Background technology
Voice quality quality is one of major criterion evaluating voice communication system quality.Voice quality assessment is generally divided into subjective evaluation method and method for objectively evaluating.Subjective evaluation method relies on comments hearer's suggestion to make judgement to voice quality, be directly reflect the viewpoint of user to system quality, wherein ITU-T advises that the MOS (Mean Opinion Score) P.830 proposed is a kind of widely used subjective evaluation method.But subjective evaluation method poor repeatability, be difficult to organize and implement underaction, the subjective factor easily by people affects, and is unfavorable for applying in production run and field experiment.
Method for objectively evaluating has stopped the issuable impact of human factor, for the special characteristic of voice signal, adopts the mode of signal transacting to realize the evaluation procedure of voice quality.Method for objectively evaluating has reference source (Intrusive) method for objectively evaluating and reference source-free (Non-Intrusive) method for objectively evaluating according to being divided into the need of reference source signal (clean speech).Reference source method for objectively evaluating is had to differentiate the quality of voice quality with the error size between the input signal of voice system and output signal, it is a kind of error metrics, wherein ITU-T advise the PESQ perceptual speech quality evaluation P.862 proposed be current better performances have reference source method for objectively evaluating, can identification communication time delay, neighbourhood noise and mistake preferably.But, PESQ and other have reference source method for objectively evaluating need use input voice (clean speech) as a reference, can not use in the application only having distorted signal.

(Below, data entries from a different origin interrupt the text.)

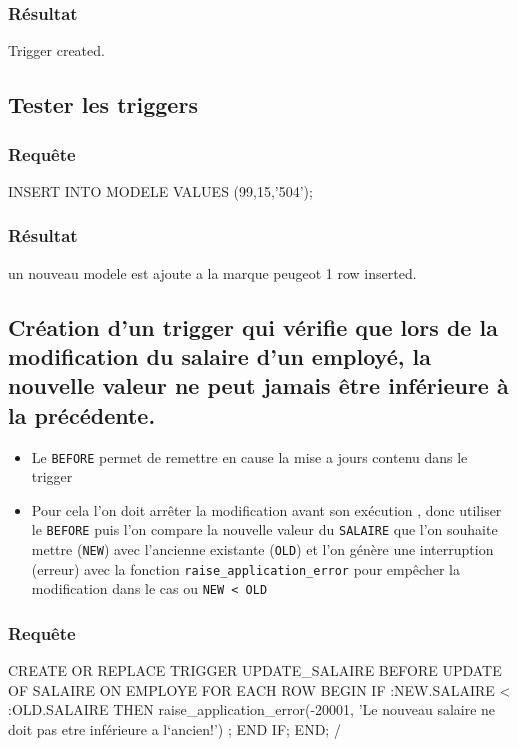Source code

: \documentclass[•]{article}
\begin{document}
\subsubsection{Résultat}
\begin{sql}
Trigger created.
\end{sql}


\subsection{Tester les triggers}
\subsubsection{Requête}
\begin{sql}
INSERT INTO MODELE VALUES (99,15,'504');
\end{sql}


\subsubsection{Résultat}
\begin{sql}
un nouveau modele est ajoute a la marque peugeot
1 row inserted.
\end{sql}


\subsection{Création d'un trigger qui vérifie que lors de la modification du salaire d’un employé, 
la nouvelle valeur ne peut jamais être inférieure à la précédente.}
\begin{itemize}
\item
Le \texttt{BEFORE} permet de remettre en cause la mise a jours contenu dans le trigger
\item
Pour cela l'on doit arrêter la modification avant son exécution , donc utiliser le \texttt{BEFORE}
puis l'on compare la nouvelle valeur du \texttt{SALAIRE} que l'on souhaite mettre (\texttt{NEW}) avec l'ancienne existante (\texttt{OLD})
et l'on génère une interruption (erreur) avec la fonction \texttt{raise\_application\_error} pour empêcher la modification dans le cas ou
\texttt{NEW < OLD}
\end{itemize}

\subsubsection{Requête}
\begin{sql}
CREATE OR REPLACE TRIGGER UPDATE_SALAIRE
BEFORE UPDATE OF SALAIRE ON EMPLOYE 
FOR EACH ROW
BEGIN
	IF :NEW.SALAIRE < :OLD.SALAIRE
	THEN raise_application_error(-20001, 'Le nouveau salaire ne doit pas etre inférieure a l`ancien!') ;
	END IF;
END;
/ 
\end{sql}
\end{document}
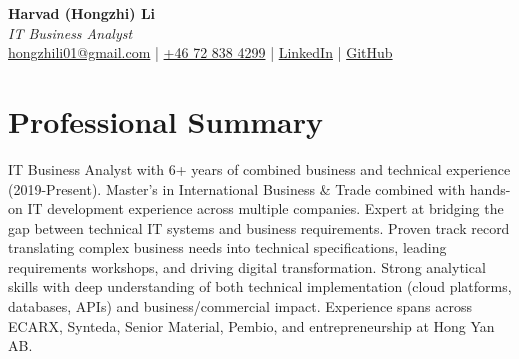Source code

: \documentclass[11pt,a4paper]{article}
\begin{document}
\begin{center}
{\LARGE \textbf{Harvad (Hongzhi) Li}}\\[10pt]
{\Large \textit{IT Business Analyst}}\\[10pt]
\textcolor{titlecolor}{\href{mailto:hongzhili01@gmail.com}{hongzhili01@gmail.com} | \href{tel:+46728384299}{+46 72 838 4299} | \href{https://www.linkedin.com/in/harvad/}{LinkedIn} | \href{https://github.com/bluehawana}{GitHub}}
\end{center}

\vspace{8pt}

\section*{Professional Summary}
IT Business Analyst with 6+ years of combined business and technical experience (2019-Present). Master's in International Business & Trade combined with hands-on IT development experience across multiple companies. Expert at bridging the gap between technical IT systems and business requirements. Proven track record translating complex business needs into technical specifications, leading requirements workshops, and driving digital transformation. Strong analytical skills with deep understanding of both technical implementation (cloud platforms, databases, APIs) and business/commercial impact. Experience spans across ECARX, Synteda, Senior Material, Pembio, and entrepreneurship at Hong Yan AB.
\end{document}
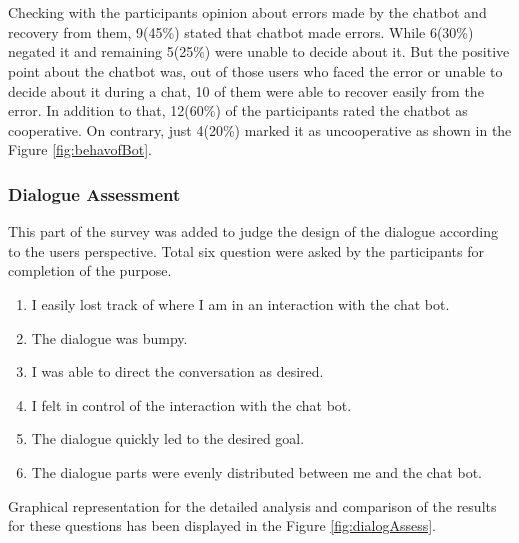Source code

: \\~\\
Checking with the participants opinion about errors made by the chatbot and recovery from them, 9(45\%) stated that chatbot made errors. While 6(30\%) negated it and remaining 5(25\%) were unable to decide about it. But the positive point about the chatbot was, out of those users who faced the error or unable to decide about it during a chat, 10 of them were able to recover easily from the error. In addition to that, 12(60\%) of the participants rated the chatbot as cooperative. On contrary, just 4(20\%) marked it as uncooperative as shown in the Figure \ref{fig:behavofBot}.


\subsubsection*{Dialogue Assessment}
This part of the survey was added to judge the design of the dialogue according to the users perspective. Total six question were asked by the participants for completion of the purpose.
\begin{enumerate}
    \item I easily lost track of where I am in an interaction with the chat bot.
    \item The dialogue was bumpy.
    \item I was able to direct the conversation as desired.
    \item I felt in control of the interaction with the chat bot.
    \item The dialogue quickly led to the desired goal.
    \item The dialogue parts were evenly distributed between me and the chat bot.
\end{enumerate}
Graphical representation for the detailed analysis and comparison of the results for these questions has been displayed in the Figure \ref{fig:dialogAssess}.

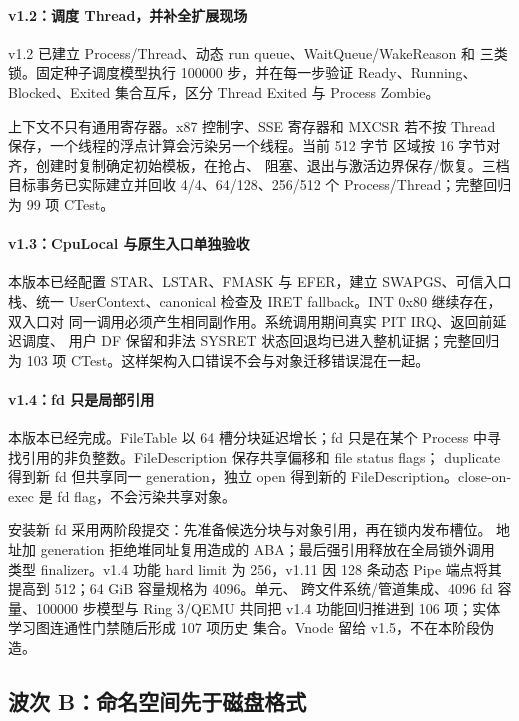 \paragraph{v1.2：调度 Thread，并补全扩展现场}

v1.2 已建立 Process/Thread、动态 run queue、WaitQueue/WakeReason 和
三类锁。固定种子调度模型执行 100000 步，并在每一步验证 Ready、Running、
Blocked、Exited 集合互斥，区分 Thread Exited 与 Process Zombie。

上下文不只有通用寄存器。x87 控制字、SSE 寄存器和 MXCSR 若不按 Thread
保存，一个线程的浮点计算会污染另一个线程。当前 512 字节
 区域按 16 字节对齐，创建时复制确定初始模板，在抢占、
阻塞、退出与激活边界保存/恢复。三档目标事务已实际建立并回收
4/4、64/128、256/512 个 Process/Thread；完整回归为 99 项 CTest。

\paragraph{v1.3：CpuLocal 与原生入口单独验收}

本版本已经配置 STAR、LSTAR、FMASK 与 EFER，建立 SWAPGS、可信入口栈、统一
UserContext、canonical 检查及 IRET fallback。INT 0x80 继续存在，双入口对
同一调用必须产生相同副作用。系统调用期间真实 PIT IRQ、返回前延迟调度、
用户 DF 保留和非法 SYSRET 状态回退均已进入整机证据；完整回归为
103 项 CTest。这样架构入口错误不会与对象迁移错误混在一起。

\paragraph{v1.4：fd 只是局部引用}

本版本已经完成。FileTable 以 64 槽分块延迟增长；fd 只是在某个 Process
中寻找引用的非负整数。FileDescription 保存共享偏移和 file status flags；
duplicate 得到新 fd 但共享同一 generation，独立 open 得到新的
FileDescription。close-on-exec 是 fd flag，不会污染共享对象。

安装新 fd 采用两阶段提交：先准备候选分块与对象引用，再在锁内发布槽位。
地址加 generation 拒绝堆同址复用造成的 ABA；最后强引用释放在全局锁外调用
类型 finalizer。v1.4 功能 hard limit 为 256，v1.11 因 128 条动态 Pipe
端点将其提高到 512；64 GiB 容量规格为 4096。单元、
跨文件系统/管道集成、4096 fd 容量、100000 步模型与 Ring 3/QEMU 共同把
v1.4 功能回归推进到 106 项；实体学习图连通性门禁随后形成 107 项历史
集合。Vnode 留给 v1.5，不在本阶段伪造。

\subsection{波次 B：命名空间先于磁盘格式}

P.563, ITU-T suggestion is the standard of current reference source-free method for objectively evaluating, can be applied to the monitoring of VoIP without reference signal and communication network performance, but its computational complexity is high, be unfavorable for Real-Time Evaluation voice quality, and assess performance is not as good as PESQ.The method for objectively evaluating of the Corpus--based Method model of current main flow is mainly based on gauss hybrid models (GMM) and vector quantization (Vector Quantization), clean speech is trained for reference model and reference code book by these class methods in model training process, carry out distortion computation by distorted speech and reference model and with reference to code book during test, error result is mapped as final objective quality score.Corpus--based Method model not only needs a large amount of clean speech data in model training process, and its assess performance differs larger with PESQ.

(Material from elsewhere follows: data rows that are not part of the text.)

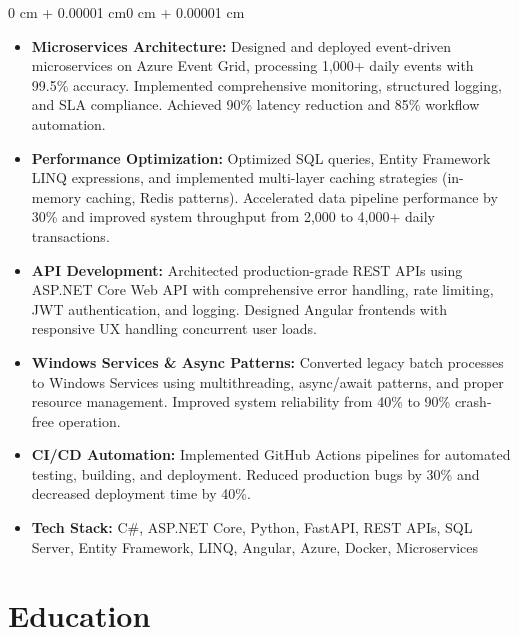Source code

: \documentclass[10pt, letterpaper]{article}
\newenvironment{highlights}{
    \begin{itemize}[
        topsep=0.08 cm,
        parsep=0.08 cm,
        partopsep=0pt,
        itemsep=0pt,
        leftmargin=0 cm + 10pt
    ]
}{
    \end{itemize}
}
\newenvironment{onecolentry}{
    \begin{adjustwidth}{0 cm + 0.00001 cm}{0 cm + 0.00001 cm}
}{
    \end{adjustwidth}
}
\begin{document}
\vspace{0.007 cm}
\begin{onecolentry}
    \begin{highlights}
        \item \textbf{Microservices Architecture:} Designed and deployed event-driven microservices on Azure Event Grid, processing 1,000+ daily events with 99.5\% accuracy. Implemented comprehensive monitoring, structured logging, and SLA compliance. Achieved 90\% latency reduction and 85\% workflow automation.
        
        \item \textbf{Performance Optimization:} Optimized SQL queries, Entity Framework LINQ expressions, and implemented multi-layer caching strategies (in-memory caching, Redis patterns). Accelerated data pipeline performance by 30\% and improved system throughput from 2,000 to 4,000+ daily transactions.
        
        \item \textbf{API Development:} Architected production-grade REST APIs using ASP.NET Core Web API with comprehensive error handling, rate limiting, JWT authentication, and logging. Designed Angular frontends with responsive UX handling concurrent user loads.
        
        \item \textbf{Windows Services \& Async Patterns:} Converted legacy batch processes to Windows Services using multithreading, async/await patterns, and proper resource management. Improved system reliability from 40\% to 90\% crash-free operation.
        
        \item \textbf{CI/CD Automation:} Implemented GitHub Actions pipelines for automated testing, building, and deployment. Reduced production bugs by 30\% and decreased deployment time by 40\%.
        
        \item \textbf{Tech Stack:} C\#, ASP.NET Core, Python, FastAPI, REST APIs, SQL Server, Entity Framework, LINQ, Angular, Azure, Docker, Microservices
    \end{highlights}
\end{onecolentry}

\vspace{0.01 cm}

\section{Education}
\end{document}
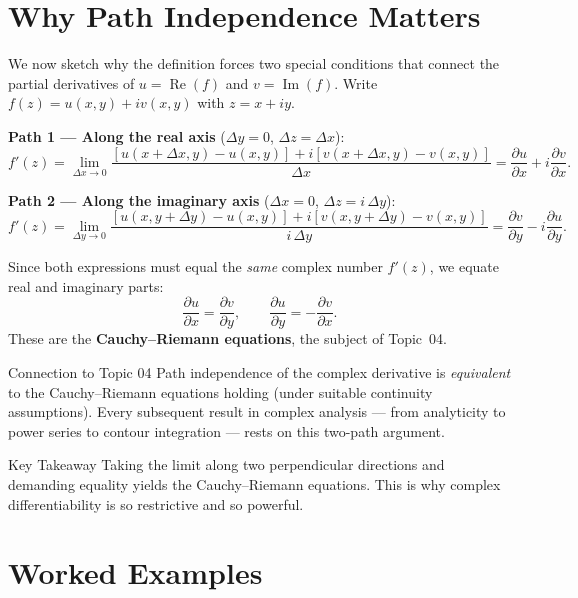 \documentclass[12pt,a4paper]{article}
\begin{document}
\section{Why Path Independence Matters}

We now sketch why the definition forces two special conditions that connect the partial
derivatives of $u = \operatorname{Re}(f)$ and $v = \operatorname{Im}(f)$.
Write $f(z) = u(x,y) + iv(x,y)$ with $z = x + iy$.

\medskip\noindent\textbf{Path 1 --- Along the real axis} ($\Delta y = 0$, $\Delta z = \Delta x$):
\[
  f'(z) = \lim_{\Delta x \to 0} \frac{[u(x+\Delta x, y)-u(x,y)] + i[v(x+\Delta x,y)-v(x,y)]}{\Delta x}
        = \frac{\partial u}{\partial x} + i\frac{\partial v}{\partial x}.
\]

\medskip\noindent\textbf{Path 2 --- Along the imaginary axis} ($\Delta x = 0$, $\Delta z = i\,\Delta y$):
\[
  f'(z) = \lim_{\Delta y \to 0}
          \frac{[u(x,y+\Delta y)-u(x,y)] + i[v(x,y+\Delta y)-v(x,y)]}{i\,\Delta y}
        = \frac{\partial v}{\partial y} - i\frac{\partial u}{\partial y}.
\]

Since both expressions must equal the \emph{same} complex number $f'(z)$, we equate
real and imaginary parts:
\[
  \frac{\partial u}{\partial x} = \frac{\partial v}{\partial y},
  \qquad
  \frac{\partial u}{\partial y} = -\frac{\partial v}{\partial x}.
\]
These are the \textbf{Cauchy--Riemann equations}, the subject of Topic~04.

\begin{infobox}{Connection to Topic 04}
Path independence of the complex derivative is \emph{equivalent} to the
Cauchy--Riemann equations holding (under suitable continuity assumptions).
Every subsequent result in complex analysis --- from analyticity to power series
to contour integration --- rests on this two-path argument.
\end{infobox}

\begin{learnbox}{Key Takeaway}
Taking the limit along two perpendicular directions and demanding equality
yields the Cauchy--Riemann equations. This is why complex differentiability
is so restrictive and so powerful.
\end{learnbox}

\section{Worked Examples}
\end{document}
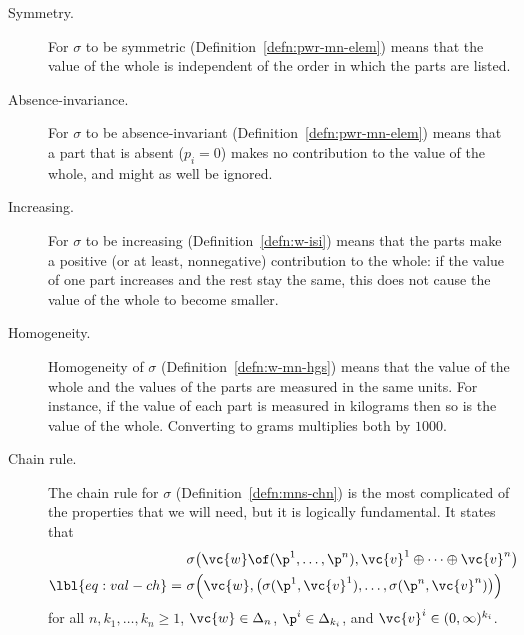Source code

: \begin{description}
\item[Symmetry.]%
%
% 
For $\sigma$ to be symmetric
(Definition~\ref{defn:pwr-mn-elem}) means that the value
of the whole is independent of the order in which the parts are listed.

\item[Absence-invariance.]%
%
% 
For $\sigma$ to be absence-invariant
  (Definition~\ref{defn:pwr-mn-elem}) means that a part
  that is absent ($p_i = 0$) makes no contribution to the value of the
  whole, and might as well be ignored.

\item[Increasing.]%
%
% 
For $\sigma$ to be increasing (Definition~\ref{defn:w-isi}) means that the
parts make a positive (or at least, nonnegative) contribution to the
whole: if the value of one part increases and the rest stay the same, this
does not cause the value of the whole to become smaller.

\item[Homogeneity.]%
%
% 
Homogeneity of $\sigma$ (Definition~\ref{defn:w-mn-hgs}) means that the
value of the whole and the values of the parts are measured in the same
units.  For instance, if the value of each part is measured in kilograms
then so is the value of the whole.  Converting to grams multiplies both by
$1000$.

\item[Chain rule.]%
%
% 
The chain rule for $\sigma$ (Definition~\ref{defn:mns-chn}) is the most
complicated of the properties that we will need, but it is logically
fundamental.  It states that
% 
\begin{align}
\nonumber
&
\sigma\bigl( \vc{w} \of (\p^1, \ldots, \p^n),
\vc{v}^1 \oplus\cdots\oplus \vc{v}^n \bigr)
\\
\lbl{eq:val-ch}
=\ 
&
\sigma\Bigl(
\vc{w}, 
\bigl(
\sigma(\p^1, \vc{v}^1), \ldots, \sigma(\p^n, \vc{v}^n) 
\bigr)
\Bigr)  
\end{align}
% 
for all $n, k_1, \ldots, k_n \geq 1$, $\vc{w} \in \Delta_n$, $\p^i \in
\Delta_{k_i}$, and $\vc{v}^i \in (0, \infty)^{k_i}$.  


\end{description}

Accurate clean speech constructing technology, by the noise spectrum of noise track algorithm distortion estimator voice, eliminates the noise section of distorted speech, obtains the accurate clean speech of distorted speech.Be different from voice activity detection (Voice Activity Detection) and only upgrade noise power spectrum in non-speech segment, noise track algorithm can continue to carry out good noise estimation during voice activity, is more applicable to noise non-stationary scene.Minimum value controls recurrence average algorithm relative to other noise track algorithm (Martin, 2001; Doblinger, 1995; Hirsch and Ehrlicher, 1995; Cohen, 2003) can estimating noise power spectrum under nonstationary noise environment quickly.But, minimum value controls recurrence average algorithm and estimates distorted speech with unified during renewal noise spectrum in estimation, distorted speech is not carried out to the differentiation of voice segments and non-speech segment, therefore there is certain error in estimated result compared with the noise power spectrum of reality, and computation complexity is added to the unified estimation of distorted speech noise spectrum, reduce the efficiency of algorithm, be unfavorable for real-time estimation.
Summary of the invention
The object of the invention is to overcome the shortcoming of the defect of reference source-free method for objectively evaluating in prior art with not enough, a kind of accurate clean speech building method for speech quality objective assessment is provided, this voice building method, can follow the tracks of noise of the accurate clean speech introducing distorted speech with removing method and construct.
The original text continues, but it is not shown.